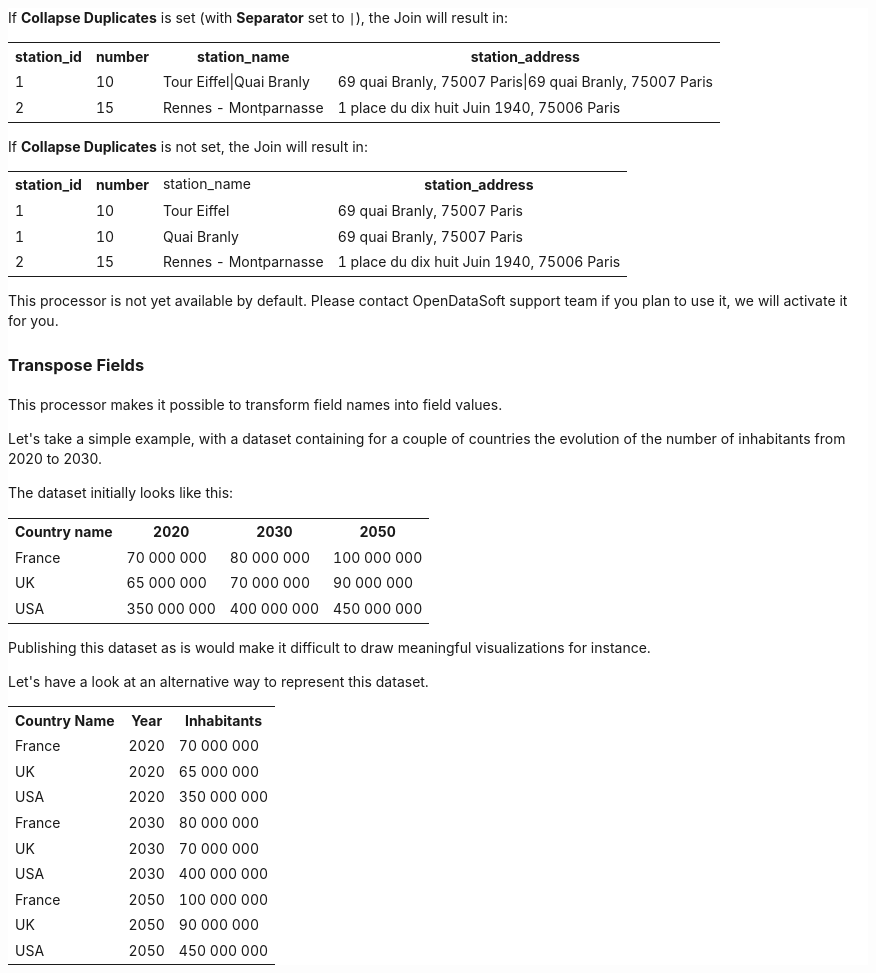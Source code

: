 If **Collapse Duplicates** is set (with **Separator** set to `|`), the Join will result in:

<table>
<tr><th>station_id</th><th>number</th><th>station_name</th><th>station_address</th></tr>
<tr><td>1</td><td>10</td><td>Tour Eiffel&#124;Quai Branly</td><td>69 quai Branly, 75007 Paris&#124;69 quai Branly, 75007 Paris</td></tr>
<tr><td>2</td><td>15</td><td>Rennes - Montparnasse</td><td>1 place du dix huit Juin 1940, 75006 Paris</td></tr>
</table>

If **Collapse Duplicates** is not set, the Join will result in:

<table>
<tr><th>station_id</th><th>number</th><td>station_name</th><th>station_address</th></tr>
<tr><td>1</td><td>10</td><td>Tour Eiffel</td><td>69 quai Branly, 75007 Paris</td></tr>
<tr><td>1</td><td>10</td><td>Quai Branly</td><td>69 quai Branly, 75007 Paris</td></tr>
<tr><td>2</td><td>15</td><td>Rennes - Montparnasse</td><td>1 place du dix huit Juin 1940, 75006 Paris</td></tr>
</table>

This processor is not yet available by default. Please contact OpenDataSoft support team if you plan to use it, we will activate it for you.

### Transpose Fields

This processor makes it possible to transform field names into field values.

Let's take a simple example, with a dataset containing for a couple of countries the evolution of the number of inhabitants from 2020 to 2030.

The dataset initially looks like this:

<table>
<tr><th>Country name</th><th>2020</th><th>2030</th><th>2050</th></tr>
<tr><td>France</td><td>70 000 000</td><td>80 000 000</td><td>100 000 000</td></tr>
<tr><td>UK</td><td>65 000 000</td><td>70 000 000</td><td>90 000 000</td></tr>
<tr><td>USA</td><td>350 000 000</td><td>400 000 000</td><td>450 000 000</td></tr>
</table>

Publishing this dataset as is would make it difficult to draw meaningful visualizations for instance.

Let's have a look at an alternative way to represent this dataset.

<table>
<tr><th>Country Name</th><th>Year</th><th>Inhabitants</th></tr>
<tr><td>France</td><td>2020</td><td>70 000 000</td></tr>
<tr><td>UK</td><td>2020</td><td>65 000 000</td></tr>
<tr><td>USA</td><td>2020</td><td>350 000 000</td></tr>
<tr><td>France</td><td>2030</td><td>80 000 000</td></tr>
<tr><td>UK</td><td>2030</td><td>70 000 000</td></tr>
<tr><td>USA</td><td>2030</td><td>400 000 000</td></tr>
<tr><td>France</td><td>2050</td><td>100 000 000</td></tr>
<tr><td>UK</td><td>2050</td><td>90 000 000</td></tr>
<tr><td>USA</td><td>2050</td><td>450 000 000</td></tr>
</table>
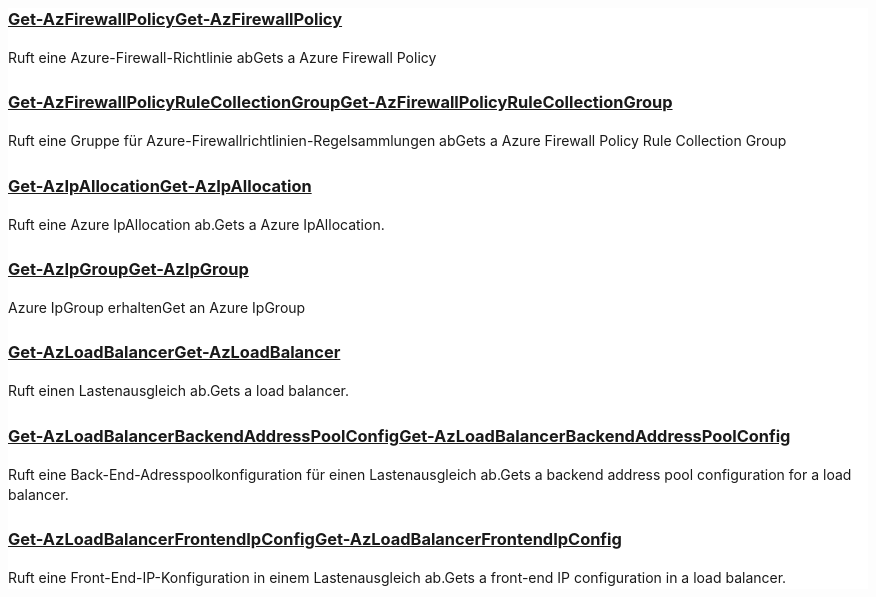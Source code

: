 ### [<span data-ttu-id="75243-322">Get-AzFirewallPolicy</span><span class="sxs-lookup"><span data-stu-id="75243-322">Get-AzFirewallPolicy</span></span>](Get-AzFirewallPolicy.md)
<span data-ttu-id="75243-323">Ruft eine Azure-Firewall-Richtlinie ab</span><span class="sxs-lookup"><span data-stu-id="75243-323">Gets a Azure Firewall Policy</span></span>

### [<span data-ttu-id="75243-324">Get-AzFirewallPolicyRuleCollectionGroup</span><span class="sxs-lookup"><span data-stu-id="75243-324">Get-AzFirewallPolicyRuleCollectionGroup</span></span>](Get-AzFirewallPolicyRuleCollectionGroup.md)
<span data-ttu-id="75243-325">Ruft eine Gruppe für Azure-Firewallrichtlinien-Regelsammlungen ab</span><span class="sxs-lookup"><span data-stu-id="75243-325">Gets a Azure Firewall Policy Rule Collection Group</span></span>

### [<span data-ttu-id="75243-326">Get-AzIpAllocation</span><span class="sxs-lookup"><span data-stu-id="75243-326">Get-AzIpAllocation</span></span>](Get-AzIpAllocation.md)
<span data-ttu-id="75243-327">Ruft eine Azure IpAllocation ab.</span><span class="sxs-lookup"><span data-stu-id="75243-327">Gets a Azure IpAllocation.</span></span>

### [<span data-ttu-id="75243-328">Get-AzIpGroup</span><span class="sxs-lookup"><span data-stu-id="75243-328">Get-AzIpGroup</span></span>](Get-AzIpGroup.md)
<span data-ttu-id="75243-329">Azure IpGroup erhalten</span><span class="sxs-lookup"><span data-stu-id="75243-329">Get an Azure IpGroup</span></span>

### [<span data-ttu-id="75243-330">Get-AzLoadBalancer</span><span class="sxs-lookup"><span data-stu-id="75243-330">Get-AzLoadBalancer</span></span>](Get-AzLoadBalancer.md)
<span data-ttu-id="75243-331">Ruft einen Lastenausgleich ab.</span><span class="sxs-lookup"><span data-stu-id="75243-331">Gets a load balancer.</span></span>

### [<span data-ttu-id="75243-332">Get-AzLoadBalancerBackendAddressPoolConfig</span><span class="sxs-lookup"><span data-stu-id="75243-332">Get-AzLoadBalancerBackendAddressPoolConfig</span></span>](Get-AzLoadBalancerBackendAddressPoolConfig.md)
<span data-ttu-id="75243-333">Ruft eine Back-End-Adresspoolkonfiguration für einen Lastenausgleich ab.</span><span class="sxs-lookup"><span data-stu-id="75243-333">Gets a backend address pool configuration for a load balancer.</span></span>

### [<span data-ttu-id="75243-334">Get-AzLoadBalancerFrontendIpConfig</span><span class="sxs-lookup"><span data-stu-id="75243-334">Get-AzLoadBalancerFrontendIpConfig</span></span>](Get-AzLoadBalancerFrontendIpConfig.md)
<span data-ttu-id="75243-335">Ruft eine Front-End-IP-Konfiguration in einem Lastenausgleich ab.</span><span class="sxs-lookup"><span data-stu-id="75243-335">Gets a front-end IP configuration in a load balancer.</span></span>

○ ○ ○

Task description
Output each line of the listing in which the string "will" is found.

Solution below
: If **Collapse Duplicates** is set (with **Separator** set to `|`), the Join will result in:
If **Collapse Duplicates** is not set, the Join will result in:
This processor is not yet available by default. Please contact OpenDataSoft support team if you plan to use it, we will activate it for you.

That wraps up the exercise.